# Multi-stage revision graph
A network graph model to study the stages of revisions made from one draft to another at sentence level.

**Copyright (C) 2020 Antonette Shibani.** Available under the Creative Commons Attribution 3.0 Unported License (https://creativecommons.org/licenses/by/3.0/).
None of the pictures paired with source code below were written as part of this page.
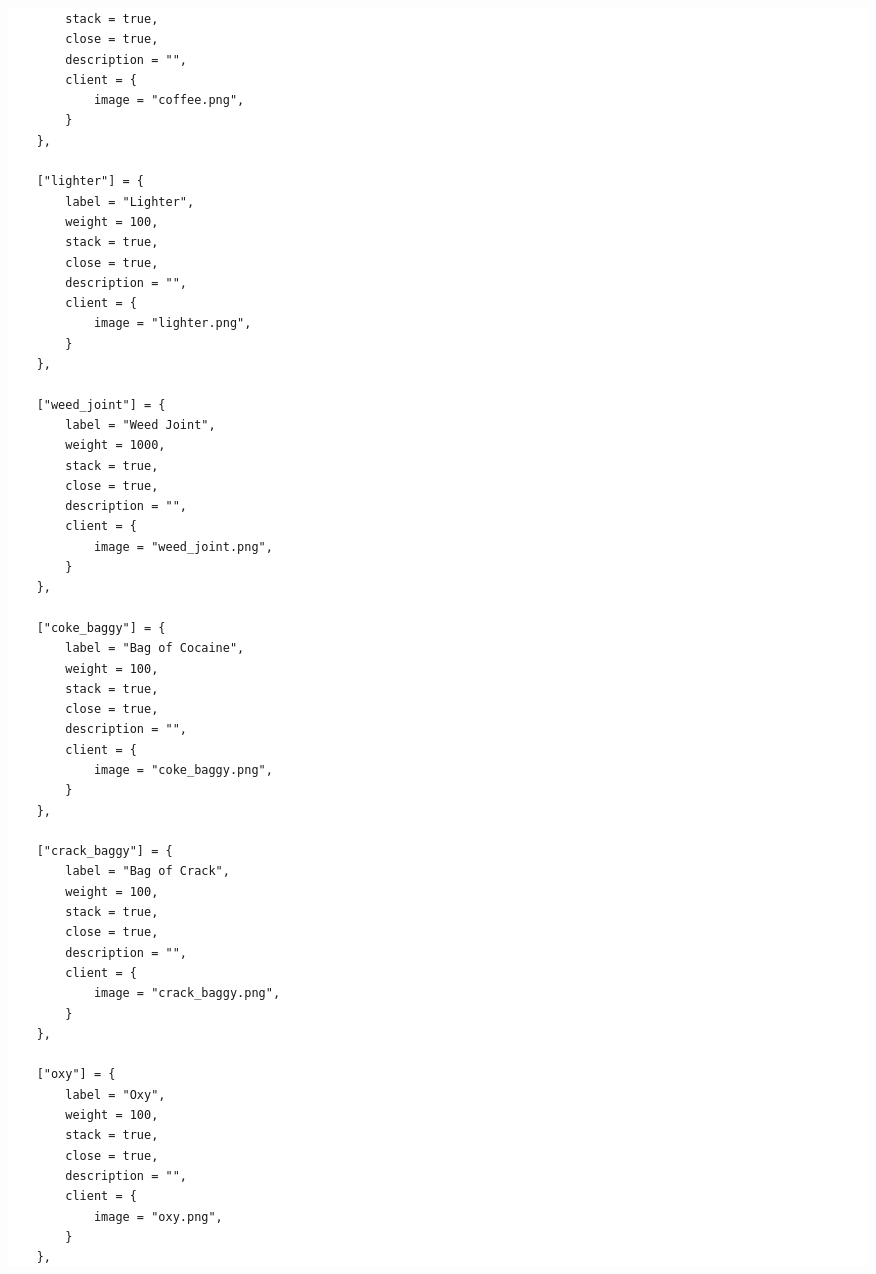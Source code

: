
 ```
		stack = true,
		close = true,
		description = "",
		client = {
			image = "coffee.png",
		}
	},

	["lighter"] = {
		label = "Lighter",
		weight = 100,
		stack = true,
		close = true,
		description = "",
		client = {
			image = "lighter.png",
		}
	},

	["weed_joint"] = {
		label = "Weed Joint",
		weight = 1000,
		stack = true,
		close = true,
		description = "",
		client = {
			image = "weed_joint.png",
		}
	},

	["coke_baggy"] = {
		label = "Bag of Cocaine",
		weight = 100,
		stack = true,
		close = true,
		description = "",
		client = {
			image = "coke_baggy.png",
		}
	},

	["crack_baggy"] = {
		label = "Bag of Crack",
		weight = 100,
		stack = true,
		close = true,
		description = "",
		client = {
			image = "crack_baggy.png",
		}
	},

	["oxy"] = {
		label = "Oxy",
		weight = 100,
		stack = true,
		close = true,
		description = "",
		client = {
			image = "oxy.png",
		}
	},	

```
Cite work as: _Antonette Shibani (2020) Constructing Automated Revision Graphs: A novel visualization technique to study student writing. In proceedings of the 21th International Conference on Artificial Intelligence in Education._

#### Input files:
"origtext.html", "Sample_Draft_1.html","Sample_Draft_2.html","Sample_Draft_3.html","Sample_Draft_4.html"

#### Output file:
"MultistageRevisionGraph.html"

## Import necessary packages for analysis

In [None]:
import codecs
import re
import matplotlib.pyplot as plt
from IPython.core.display import display, HTML  # Allows us to create annotated text using HTML and CSS
import tabulate as tb
from IPython.display import Image
import csv
try:
    # Python 2
    from itertools import izip
except ImportError:
    # Python 3
    izip = zip
    
import numpy as np
import pandas as pd
import holoviews as hv 
import networkx as nx
hv.extension('bokeh')
#Interactive Graphs: http://holoviews.org/user_guide/Network_Graphs.html

%opts Graph [width=400 height=400] 

import json                                 # We need to be able to work whith JSON
from urllib import request, response        # To create requests to TAP and handle responses from TAP API

from bs4 import BeautifulSoup

## Defining functions required for analysis

### Function to calculate cosine similarity between two texts

In [None]:
import re, math
from collections import Counter

WORD = re.compile(r'\w+')

def calc_cosine(vec1, vec2):
     intersection = set(vec1.keys()) & set(vec2.keys())
     numerator = sum([vec1[x] * vec2[x] for x in intersection])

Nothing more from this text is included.